Low quality fruit, according to Dr Kimani, has forced many potential mango buyers to look the other way. Lucrative export markets such as the European Union, US, Japan, and Australia wary of the pests being introduced in their borders, imposed strict regulations preventing importation of infested fruits, hence locking out Kenyan farmers.

Unable to meet sanitary restrictions Kenya imposed a self-ban on mango export to Europe and the US between 2010 and 2014.

The market dynamic left local farmers at the mercy of middlemen who offer low prices. The infestation has seen them lose out on the Sh1.3 trillion international export market, according to the ministry of agriculture.

Dr Kimani, however, hints that the ban could be lifted early next year if the country meets the required market conditions.

The campaign will be implemented in Makueni and Kitui counties before spreading to other mango growing regions.

“Creating pest-free areas to address the fruit fly menace, will create a fruit fly free zone that can begin capturing the lucrative European and US markets for mango,” saysMr Tom Carr, the Chief of Party of the USaid- funded Feed the Future project.

Mangoes are the second most common fruits in Kenya, after bananas.
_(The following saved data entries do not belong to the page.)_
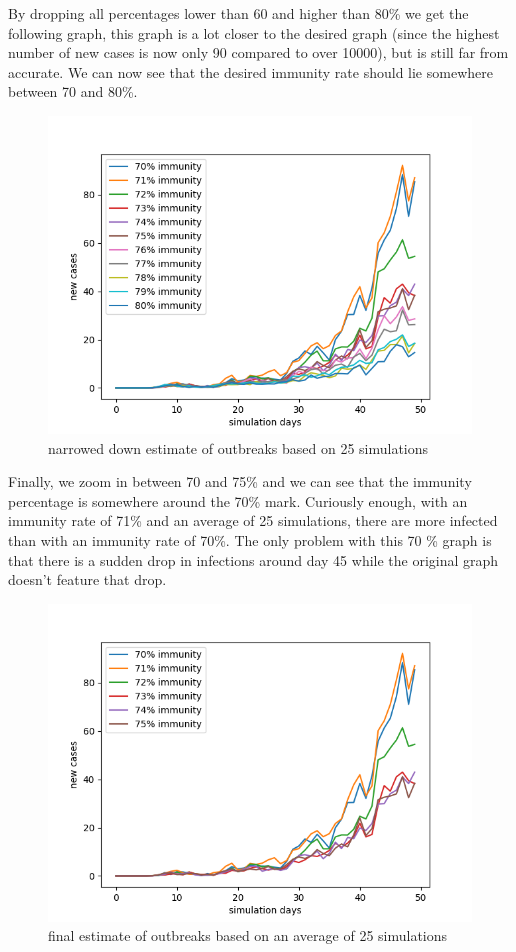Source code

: \documentclass[runningheads]{llncs}
\begin{document}
	\newpage
	\noindent
	By dropping all percentages lower than 60 and higher than 80\% we get the following graph, this graph is a lot closer to the desired graph (since the highest number of new cases is now only 90 compared to over 10000), but is still far from accurate. We can now see that the desired immunity rate should lie somewhere between 70 and 80\%.	
	\begin{figure}
		\includegraphics[width=\textwidth]{test_immunity_70-80.png}
		\caption{narrowed down estimate of outbreaks based on 25 simulations}
	\end{figure}
	
	\newpage
	\noindent
	Finally, we zoom in between 70 and 75\% and we can see that the immunity percentage is somewhere around the 70\% mark. Curiously enough, with an immunity rate of 71\% and an average of 25 simulations, there are more infected than with an immunity rate of 70\%. The only problem with this 70 \% graph is that there is a sudden drop in infections around day 45 while the original graph doesn't feature that drop.
	\begin{figure}
		\includegraphics[width=\textwidth]{test_immunity_70-75.png}
		\caption{final estimate of outbreaks based on an average of 25 simulations}
	\end{figure}
	\newpage
	
\end{document}
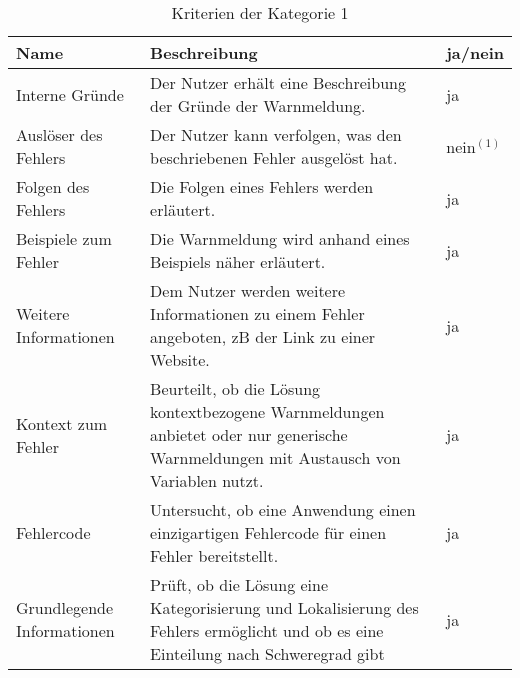 \begin{table}[htp]
    \centering
    \begin{tabularx}{\columnwidth}{XXl}
        \toprule
        \textbf{Name}              & \textbf{Beschreibung}                                                                                                                & \textbf{ja/nein} \\
        \midrule
        Interne Gründe             & Der Nutzer erhält eine Beschreibung der Gründe der Warnmeldung.                                                                      & ja               \\
        \midrule
        Auslöser des Fehlers       & Der Nutzer kann verfolgen, was den beschriebenen Fehler ausgelöst hat.                                                               & nein$^{(1)}$     \\
        \midrule
        Folgen des Fehlers         & Die Folgen eines Fehlers werden erläutert.                                                                                           & ja               \\
        \midrule
        Beispiele zum Fehler       & Die Warnmeldung wird anhand eines Beispiels näher erläutert.                                                                         & ja               \\
        \midrule
        Weitere Informationen      & Dem Nutzer werden weitere Informationen zu einem Fehler angeboten, \ac{zB} der Link zu einer Website.                                & ja               \\
        \midrule
        Kontext zum Fehler         & Beurteilt, ob die Lösung kontextbezogene Warnmeldungen anbietet oder nur generische Warnmeldungen mit Austausch von Variablen nutzt. & ja               \\
        \midrule
        Fehlercode                 & Untersucht, ob eine Anwendung einen einzigartigen Fehlercode für einen Fehler bereitstellt.                                          & ja               \\
        \midrule
        Grundlegende Informationen & Prüft, ob die Lösung eine Kategorisierung und Lokalisierung des Fehlers ermöglicht und ob es eine Einteilung nach Schweregrad gibt   & ja               \\
        \bottomrule
    \end{tabularx}
    \caption{Kriterien der Kategorie 1}
    \label{tbl:criteria-category-1}
\end{table}


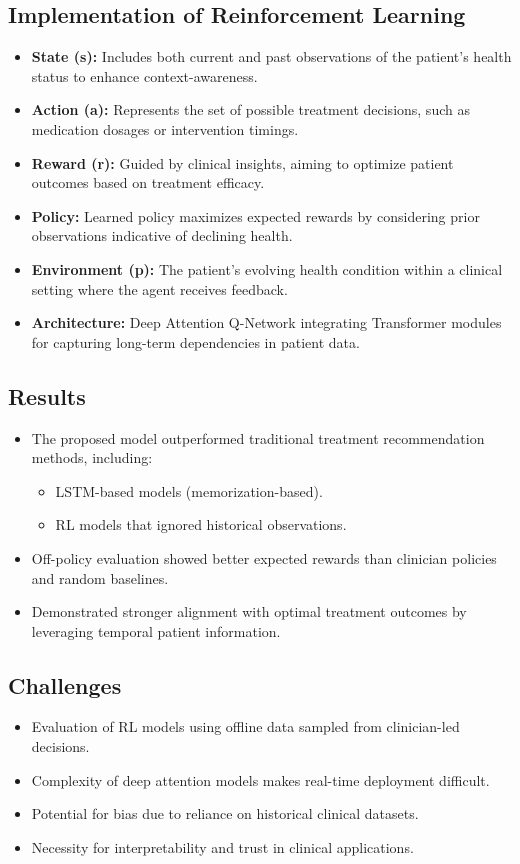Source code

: \subsection*{Implementation of Reinforcement Learning}
\begin{itemize}
    \item \textbf{State (s):} Includes both current and past observations of the patient's health status to enhance context-awareness.
    \item \textbf{Action (a):} Represents the set of possible treatment decisions, such as medication dosages or intervention timings.
    \item \textbf{Reward (r):} Guided by clinical insights, aiming to optimize patient outcomes based on treatment efficacy.
    \item \textbf{Policy:} Learned policy maximizes expected rewards by considering prior observations indicative of declining health.
    \item \textbf{Environment (p):} The patient's evolving health condition within a clinical setting where the agent receives feedback.
    \item \textbf{Architecture:} Deep Attention Q-Network integrating Transformer modules for capturing long-term dependencies in patient data.
\end{itemize}

\subsection*{Results}
\begin{itemize}
    \item The proposed model outperformed traditional treatment recommendation methods, including:
    \begin{itemize}
        \item LSTM-based models (memorization-based).
        \item RL models that ignored historical observations.
    \end{itemize}
    \item Off-policy evaluation showed better expected rewards than clinician policies and random baselines.
    \item Demonstrated stronger alignment with optimal treatment outcomes by leveraging temporal patient information.
\end{itemize}

\subsection*{Challenges}
\begin{itemize}
    \item Evaluation of RL models using offline data sampled from clinician-led decisions.
    \item Complexity of deep attention models makes real-time deployment difficult.
    \item Potential for bias due to reliance on historical clinical datasets.
    \item Necessity for interpretability and trust in clinical applications.
\end{itemize}

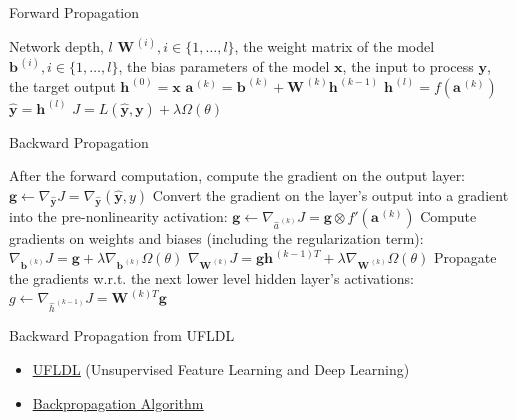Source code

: \documentclass[10pt]{beamer}
\begin{document}
	\begin{frame}{Forward Propagation}
		\begin{algorithm}[H]
			\caption{Forward Propagation}  
			\label{alg:forward-prop}  
			\begin{algorithmic}
				\pause
				\REQUIRE Network depth, $l$
				\pause
				\REQUIRE $\bm{W}^{\,(i)},i\in\{1,\dots,l\}$, the weight matrix of the model
				\pause
				\REQUIRE $\bm{b}^{\,(i)},i\in\{1,\dots,l\}$, the bias parameters of the model
				\pause
				\REQUIRE $\bm{x}$, the input to process
				\pause
				\REQUIRE $\bm{y}$, the target output
				\pause
				\STATE $\bm{h}^{\,(0)}=\bm{x}$
				\pause
					\STATE $\bm{a}^{\,(k)}=\bm{b}^{\,(k)}+\bm{W}^{\,(k)}\bm{h}^{\,(k-1)}$
					\STATE $\bm{h}^{\,(l)}=f(\bm{a}^{\,(k)})$
				\ENDFOR
				\pause
				\STATE $\hat{\bm{y}}=\bm{h}^{\,(l)}$
				\pause
				\STATE $J=L(\hat{\bm{y}},\bm{y})+\lambda\Omega(\theta)$
			\end{algorithmic}  
		\end{algorithm}  
	\end{frame}

	\begin{frame}{Backward Propagation}
		\begin{algorithm}[H]
			\caption{Backward computation}
			\label{alg:backward-prop}
			\begin{algorithmic}
				\pause
				\STATE After the forward computation, compute the gradient on the output layer:
				\STATE $\bm{g}\leftarrow\nabla_{\hat{\bm{y}}}J=\nabla_{\hat{\bm{y}}}(\hat{\bm{y}},y)$
				\pause
				\FOR{$k=l,l-1,\dots,1$}
					\pause
					\STATE Convert the gradient on the layer's output into a gradient into the pre-nonlinearity activation:
					\STATE $\bm{g}\leftarrow\nabla_{\hat{a}^{\,(k)}}J=\bm{g}\otimes f'(\bm{a}^{\,(k)})$
					\pause
					\STATE Compute gradients on weights and biases (including the regularization term):
					\STATE $\nabla_{\bm{b}^{\,(k)}}J=\bm{g}+\lambda\nabla_{\bm{b}^{\,(k)}}\Omega(\theta)$
					\STATE $\nabla_{\bm{W}^{\,(k)}}J=\bm{g}\bm{h}^{\,(k-1)T}+\lambda\nabla_{\bm{W}^{\,(k)}}\Omega(\theta)$
					\pause
					\STATE Propagate the gradients w.r.t. the next lower level hidden layer's activations:
					\STATE $g\leftarrow\nabla_{\hat{h}^{\,(k-1)}}J=\bm{W}^{\,(k)T}\bm{g}$
				\ENDFOR
			\end{algorithmic}
		\end{algorithm}
	\end{frame}

	\begin{frame}{Backward Propagation from UFLDL}
		\begin{itemize}
			\item
			\href{http://ufldl.stanford.edu/wiki/index.php/UFLDL_Tutorial}{\underline{UFLDL}} (Unsupervised Feature Learning and Deep Learning)
			\item\href{http://ufldl.stanford.edu/wiki/index.php/Backpropagation_Algorithm}{\underline{Backpropagation Algorithm}}
		\end{itemize}
	\end{frame}
\end{document}
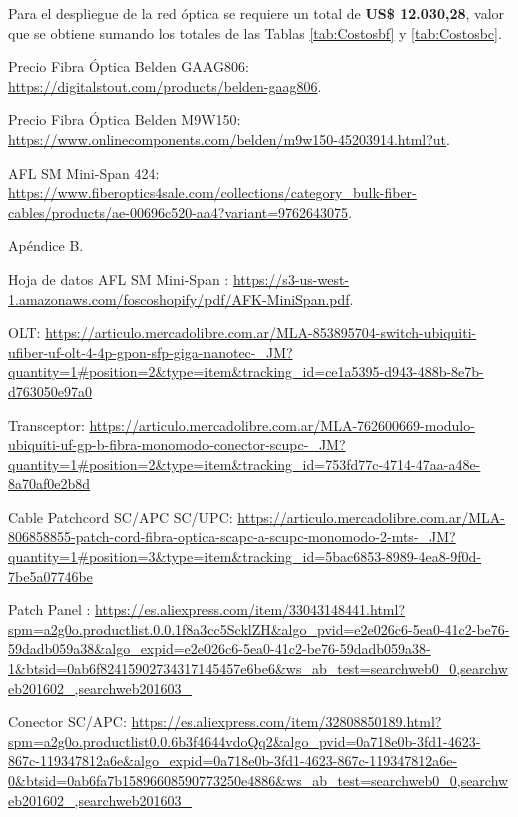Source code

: Para el despliegue de la red óptica se requiere un total de  \textbf{US\$ 12.030,28}, valor que se obtiene sumando los totales de las Tablas \ref{tab:Costosbf} y \ref{tab:Costosbc}.




\newpage






\begin{thebibliography}{99}
 Precio Fibra Óptica Belden GAAG806: {\tiny \url{https://digitalstout.com/products/belden-gaag806}}.

 Precio Fibra Óptica Belden M9W150: {\tiny \url{https://www.onlinecomponents.com/belden/m9w150-45203914.html?ut}}.

 AFL SM Mini-Span 424: {\tiny \url{https://www.fiberoptics4sale.com/collections/category_bulk-fiber-cables/products/ae-00696c520-aa4?variant=9762643075}}.

 Apéndice B.

 Hoja de datos AFL SM Mini-Span : {\tiny \url{https://s3-us-west-1.amazonaws.com/foscoshopify/pdf/AFK-MiniSpan.pdf}}.

 OLT: {\tiny \url{https://articulo.mercadolibre.com.ar/MLA-853895704-switch-ubiquiti-ufiber-uf-olt-4-4p-gpon-sfp-giga-nanotec-_JM?quantity=1#position=2&type=item&tracking_id=ce1a5395-d943-488b-8e7b-d763050e97a0}}

 Transceptor: {\tiny \url{https://articulo.mercadolibre.com.ar/MLA-762600669-modulo-ubiquiti-uf-gp-b-fibra-monomodo-conector-scupc-_JM?quantity=1#position=2&type=item&tracking_id=753fd77c-4714-47aa-a48e-8a70af0e2b8d}}

 Cable Patchcord SC/APC SC/UPC: {\tiny \url{https://articulo.mercadolibre.com.ar/MLA-806858855-patch-cord-fibra-optica-scapc-a-scupc-monomodo-2-mts-_JM?quantity=1#position=3&type=item&tracking_id=5bac6853-8989-4ea8-9f0d-7be5a07746be}}

 Patch Panel : {\tiny \url{https://es.aliexpress.com/item/33043148441.html?spm=a2g0o.productlist.0.0.1f8a3cc5ScklZH&algo_pvid=e2e026c6-5ea0-41c2-be76-59dadb059a38&algo_expid=e2e026c6-5ea0-41c2-be76-59dadb059a38-1&btsid=0ab6f82415902734317145457e6be6&ws_ab_test=searchweb0_0,searchweb201602_,searchweb201603_}}

 Conector SC/APC: {\tiny \url{https://es.aliexpress.com/item/32808850189.html?spm=a2g0o.productlist0.0.6b3f4644vdoQq2&algo_pvid=0a718e0b-3fd1-4623-867c-119347812a6e&algo_expid=0a718e0b-3fd1-4623-867c-119347812a6e-0&btsid=0ab6fa7b15896608590773250e4886&ws_ab_test=searchweb0_0,searchweb201602_,searchweb201603_}}


\end{thebibliography}
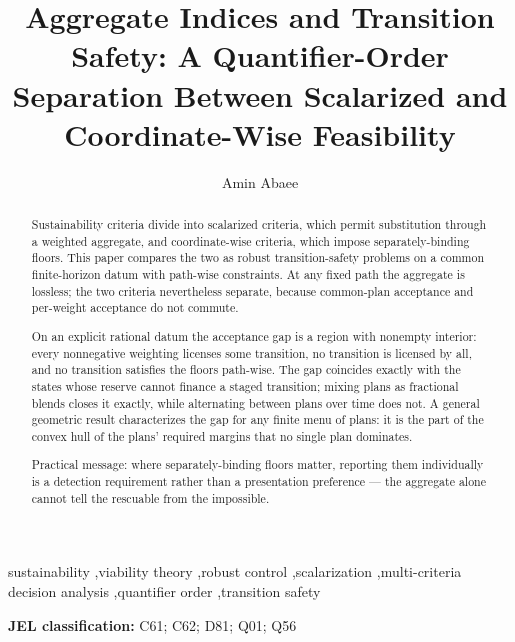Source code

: \documentclass[review,11pt]{elsarticle}
\providecommand{\jel}[1]{\par\noindent\textbf{JEL classification:} #1\par}
\begin{document}
\begin{frontmatter}

\title{Aggregate Indices and Transition Safety: A Quantifier-Order Separation Between Scalarized and Coordinate-Wise Feasibility}

\author[aff]{Amin Abaee}

\address[aff]{Independent Researcher, \href{https://orcid.org/0000-0002-0019-1842}{ORCID: 0000-0002-0019-1842}, \href{mailto:amin\_abaee@ut.ac.ir}{amin\_abaee@ut.ac.ir}}

\begin{abstract}

Sustainability criteria divide into scalarized criteria, which permit
substitution through a weighted aggregate, and coordinate-wise criteria,
which impose separately-binding floors. This paper compares the two as
robust transition-safety problems on a common finite-horizon datum with
path-wise constraints. At any fixed path the aggregate is lossless; the
two criteria nevertheless separate, because common-plan acceptance and
per-weight acceptance do not commute.

On an explicit rational datum the acceptance gap is a region with
nonempty interior: every nonnegative weighting licenses some transition,
no transition is licensed by all, and no transition satisfies the floors
path-wise. The gap coincides exactly with the states whose reserve
cannot finance a staged transition; mixing plans as fractional blends
closes it exactly, while alternating between plans over time does not.
A general geometric result characterizes the gap for any finite menu of
plans: it is the part of the convex hull of the plans' required margins
that no single plan dominates.

Practical message: where separately-binding floors matter, reporting
them individually is a detection requirement rather than a presentation
preference --- the aggregate alone cannot tell the rescuable from the
impossible.

\end{abstract}

\begin{keyword}
sustainability \sep viability theory \sep robust control \sep scalarization \sep multi-criteria decision analysis \sep quantifier order \sep transition safety
\end{keyword}

\jel{C61; C62; D81; Q01; Q56}


\end{frontmatter}
\end{document}
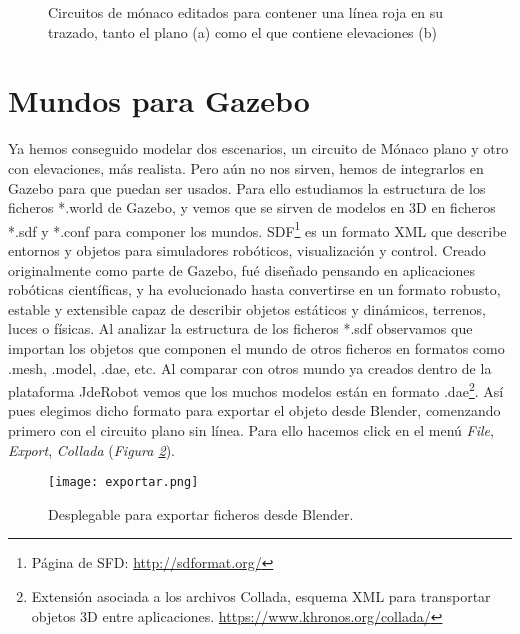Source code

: \begin{figure}[]
	\centering
	\hspace{0.03\textwidth}
	\caption[Circuitos con una línea roja]{Circuitos de mónaco editados para contener una línea roja en su trazado, tanto el plano (a) como el que contiene elevaciones (b)} \label{fig:monacolinea}
\end{figure}

\section{Mundos para Gazebo}
\label{sec:pm_mundosparagazebo}

Ya hemos conseguido modelar dos escenarios, un circuito de Mónaco plano y otro con elevaciones, más realista. Pero aún no nos sirven, hemos de integrarlos en Gazebo para que puedan ser usados. Para ello estudiamos la estructura de los ficheros *.world de Gazebo, y vemos que se sirven de modelos en 3D en ficheros *.sdf y *.conf para componer los mundos. SDF\footnote{Página de SFD: \url{http://sdformat.org/}} es un formato XML que describe entornos y objetos para simuladores robóticos, visualización y control. Creado originalmente como parte de Gazebo, fué diseñado pensando en aplicaciones robóticas científicas, y ha evolucionado hasta convertirse en un formato robusto, estable y extensible capaz de describir objetos estáticos y dinámicos, terrenos, luces o físicas. 
Al analizar la estructura de los ficheros *.sdf observamos que importan los objetos que componen el mundo de otros ficheros en formatos como .mesh, .model, .dae, etc. Al comparar con otros mundo ya creados dentro de la plataforma JdeRobot vemos que los muchos modelos están en formato .dae\footnote{Extensión asociada a los archivos Collada, esquema XML para transportar objetos 3D entre aplicaciones. \url{https://www.khronos.org/collada/}}. Así pues elegimos dicho formato para exportar el objeto desde Blender, comenzando primero con el circuito plano sin línea. Para ello hacemos click en el menú \textit{File}, \textit{Export}, \textit{Collada} (\textit{Figura \ref{fig:exportar}}).

\begin{figure}[h]
	\centering
	\texttt{[image: exportar.png]}
	\caption{Desplegable para exportar ficheros desde Blender.} \label{fig:exportar}
\end{figure}

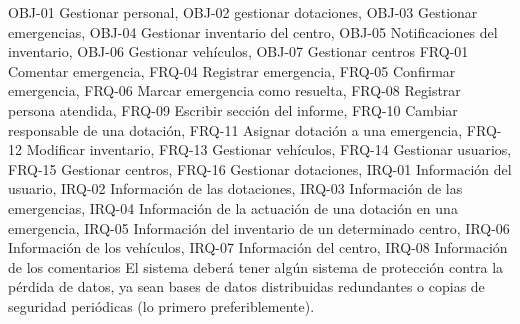 {\reportauthors}
{}
{OBJ-01 Gestionar personal, OBJ-02 gestionar dotaciones, OBJ-03 Gestionar emergencias, OBJ-04 Gestionar inventario del centro, OBJ-05 Notificaciones del inventario, OBJ-06 Gestionar vehículos, OBJ-07 Gestionar centros}
{FRQ-01 Comentar emergencia, FRQ-04 Registrar emergencia, FRQ-05 Confirmar emergencia, FRQ-06 Marcar emergencia como resuelta, FRQ-08 Registrar persona atendida, FRQ-09 Escribir sección del informe, FRQ-10 Cambiar responsable de una dotación, FRQ-11 Asignar dotación a una emergencia, FRQ-12 Modificar inventario, FRQ-13 Gestionar vehículos, FRQ-14 Gestionar usuarios, FRQ-15 Gestionar centros, FRQ-16 Gestionar dotaciones, IRQ-01 Información del usuario, IRQ-02 Información de las dotaciones, IRQ-03 Información de las emergencias, IRQ-04 Información de la actuación de una dotación en una emergencia, IRQ-05 Información del inventario de un determinado centro, IRQ-06 Información de los vehículos, IRQ-07 Información del centro, IRQ-08 Información de los comentarios}
{El sistema deberá tener algún sistema de protección contra la pérdida de datos, ya sean bases de datos distribuidas redundantes o copias de seguridad periódicas (lo primero preferiblemente).}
Latest reports indicate that mangoes are grown on 49,098 hectares of land producing 779,147 metric tonnes of mangoes valued at Sh11.9 billion which is about 21 percent of the total value of fruits produced in Kenya.

The domestic value of horticulture production is more than Sh216 billion; fruits alone contribute Sh57.5 billion — 26.5 percent of the total value in 2016.

According to a 2010 report by the Institution of Development and Management, income from mango farming contributes about 40 percent of the farm household income in the region.

The Horticultural Crop Directorate reports that the top 10 mango producing counties by value include Makueni (30 percent), Machakos (23 percent), Kilifi (16 percent), Kwale (8 percent), Meru (4.5 percent), Embu (2.8 percent), Bungoma (2.1 percent), Tana-River (1.8 percent), Elgeyo-Marakwet (1.1 percent) and Murang’a (1.1percent).